Published Date: Feb 13, 2014

Transgender want to be recognized as third gender, says Almas Bobby

Transgender in
Pakistan do not want separate schools, hospitals or vocational
institutes. They just want to be recognised as a ‘third’ gender in
Pakistan, said Almas Bobby, president of the Transgender Foundation
Pakistan.

Almas Bobby was addressing a seminar on
‘Acceptance & Opportunities for Transgender in Pakistan’ at the
Sustainable Development Policy Institute.

Ms Bobby said
that social acceptance of transgender should be done at community level.
However, if shy of giving equal rights, she did not mind housing
societies taking courage to have adopting apartheid-like separate
schools, institutes or hospitals for transgender. She appreciated the
suo motto action of Supreme Court of Pakistan providing transgender
identity cards. It is a great responsibility on our community, she said,
to prove ourselves with respect and dignity.

She said
“Inflation and corruption forced many amongst us to choose the wrong
path but we are loving people who need love, respect and dignity.” She
asked people to “change their attitude towards us and the government
should focus to provide us with equal rights to education and work
opportunities like any other citizen of the country."

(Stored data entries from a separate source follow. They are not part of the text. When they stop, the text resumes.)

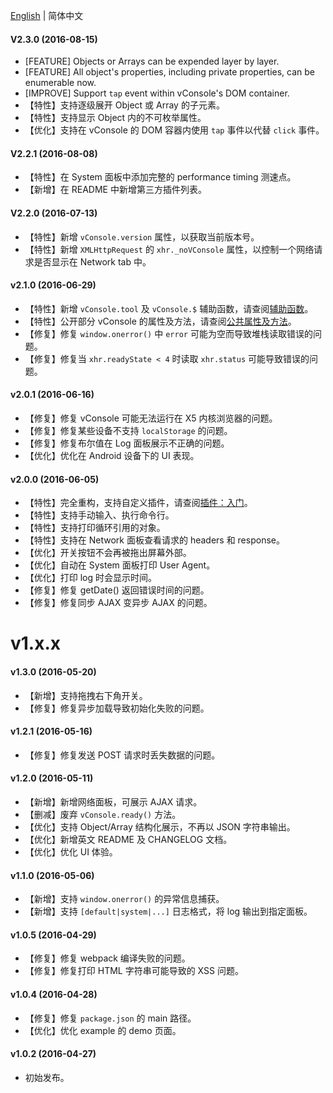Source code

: [English](./CHANGELOG.md) | 简体中文

#### V2.3.0 (2016-08-15)

- [FEATURE] Objects or Arrays can be expended layer by layer.
- [FEATURE] All object's properties, including private properties, can be enumerable now.
- [IMPROVE] Support `tap` event within vConsole's DOM container.
- 【特性】支持逐级展开 Object 或 Array 的子元素。
- 【特性】支持显示 Object 内的不可枚举属性。
- 【优化】支持在 vConsole 的 DOM 容器内使用 `tap` 事件以代替 `click` 事件。


#### V2.2.1 (2016-08-08)

- 【特性】在 System 面板中添加完整的 performance timing 测速点。
- 【新增】在 README 中新增第三方插件列表。


#### V2.2.0 (2016-07-13)

- 【特性】新增 `vConsole.version` 属性，以获取当前版本号。
- 【特性】新增 `XMLHttpRequest` 的 `xhr._noVConsole` 属性，以控制一个网络请求是否显示在 Network tab 中。


#### v2.1.0 (2016-06-29)

- 【特性】新增 `vConsole.tool` 及 `vConsole.$` 辅助函数，请查阅[辅助函数](./doc/helper_functions_CN.md)。
- 【特性】公开部分 vConsole 的属性及方法，请查阅[公共属性及方法](./doc/public_properties_methods_CN.md)。
- 【修复】修复 `window.onerror()` 中 `error` 可能为空而导致堆栈读取错误的问题。
- 【修复】修复当 `xhr.readyState < 4` 时读取 `xhr.status` 可能导致错误的问题。


#### v2.0.1 (2016-06-16)

- 【修复】修复 vConsole 可能无法运行在 X5 内核浏览器的问题。
- 【修复】修复某些设备不支持 `localStorage` 的问题。
- 【修复】修复布尔值在 Log 面板展示不正确的问题。
- 【优化】优化在 Android 设备下的 UI 表现。


#### v2.0.0 (2016-06-05)

- 【特性】完全重构，支持自定义插件，请查阅[插件：入门](./doc/plugin_getting_started_CN.md)。
- 【特性】支持手动输入、执行命令行。
- 【特性】支持打印循环引用的对象。
- 【特性】支持在 Network 面板查看请求的 headers 和 response。
- 【优化】开关按钮不会再被拖出屏幕外部。
- 【优化】自动在 System 面板打印 User Agent。
- 【优化】打印 log 时会显示时间。
- 【修复】修复 getDate() 返回错误时间的问题。
- 【修复】修复同步 AJAX 变异步 AJAX 的问题。



# v1.x.x

#### v1.3.0 (2016-05-20)

- 【新增】支持拖拽右下角开关。
- 【修复】修复异步加载导致初始化失败的问题。

#### v1.2.1 (2016-05-16)

- 【修复】修复发送 POST 请求时丢失数据的问题。


#### v1.2.0 (2016-05-11)

- 【新增】新增网络面板，可展示 AJAX 请求。
- 【删减】废弃 `vConsole.ready()` 方法。
- 【优化】支持 Object/Array 结构化展示，不再以 JSON 字符串输出。
- 【优化】新增英文 README 及 CHANGELOG 文档。
- 【优化】优化 UI 体验。


#### v1.1.0 (2016-05-06)

- 【新增】支持 `window.onerror()` 的异常信息捕获。
- 【新增】支持 `[default|system|...]` 日志格式，将 log 输出到指定面板。


#### v1.0.5 (2016-04-29)

- 【修复】修复 webpack 编译失败的问题。
- 【修复】修复打印 HTML 字符串可能导致的 XSS 问题。


#### v1.0.4 (2016-04-28)

- 【修复】修复 `package.json` 的 main 路径。
- 【优化】优化 example 的 demo 页面。


#### v1.0.2 (2016-04-27)

- 初始发布。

Muhammad Majid Bashir, senior advocate, briefed on the laws for transgender in Pakistan.

In
2011, he said, the Supreme Court took up a step for transgender
community to allow a third gender category on national identity cards, a
legal share of family inheritance, a reserved 2% quota of jobs in all
sectors and the right to vote in elections. However, he said, these
rights were already present in the Constitution and SC simply identified
those rights for transgender. Social acceptability is required for
strengthening these rights, which are extremely lacking, he observed.

Riffee
Khan, representative from the Gender Interactive Alliance, Pakistan,
said “The Sindh government employed three transgender persons as
full-time employees and luckily I am one of them.” Further, she
explained, the endless support of her family which was helpful for her
to achieve double master’s degrees in Pakistan. “Unfortunately,
transgender in Pakistan have to face brutal discrimination in jobs, not
to mention the limited access to education and state protection. They
are easy victims of violence and have no option left but to indulge in
immoral activities for survival,” she said.

Ms Khan said that according to Article 25 of the Constitution all Pakistanis have equal rights without any classifications.

Jannat
Ali, project manager of the Khawaja Sira Society, Lahore, focused on
the needs to be catered by the government and civil society for
transgender for a civilised living adding that with such initiatives,
they are opening up space for themselves as productive citizens in a
society, showing their strengths and proving themselves functional
rather than relying on help by government or NGOs. Further, she also
introduced Chand Literacy Society which is providing free education to
transgender and also offering them work opportunities.